TASK BRIEF:
Work out the number of lines in the listing that include the string "create". Reply with that number alone.

INFORMATION:
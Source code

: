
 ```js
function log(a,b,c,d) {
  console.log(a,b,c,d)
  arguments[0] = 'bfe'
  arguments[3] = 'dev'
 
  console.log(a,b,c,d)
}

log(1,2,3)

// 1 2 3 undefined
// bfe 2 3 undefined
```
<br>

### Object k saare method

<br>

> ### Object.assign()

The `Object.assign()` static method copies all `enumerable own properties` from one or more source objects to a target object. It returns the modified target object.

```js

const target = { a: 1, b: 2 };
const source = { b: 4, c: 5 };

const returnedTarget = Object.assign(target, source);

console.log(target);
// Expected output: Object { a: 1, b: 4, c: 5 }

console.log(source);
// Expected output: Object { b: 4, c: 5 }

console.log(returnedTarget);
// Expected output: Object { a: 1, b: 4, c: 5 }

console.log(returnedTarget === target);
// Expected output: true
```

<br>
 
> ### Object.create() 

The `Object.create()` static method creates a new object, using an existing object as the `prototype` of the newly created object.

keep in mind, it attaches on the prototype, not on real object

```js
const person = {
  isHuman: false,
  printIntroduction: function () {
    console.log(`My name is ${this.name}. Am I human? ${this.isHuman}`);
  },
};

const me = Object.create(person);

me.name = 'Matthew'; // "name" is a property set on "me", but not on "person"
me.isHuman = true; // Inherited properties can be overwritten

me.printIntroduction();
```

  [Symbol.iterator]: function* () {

REPLY:
3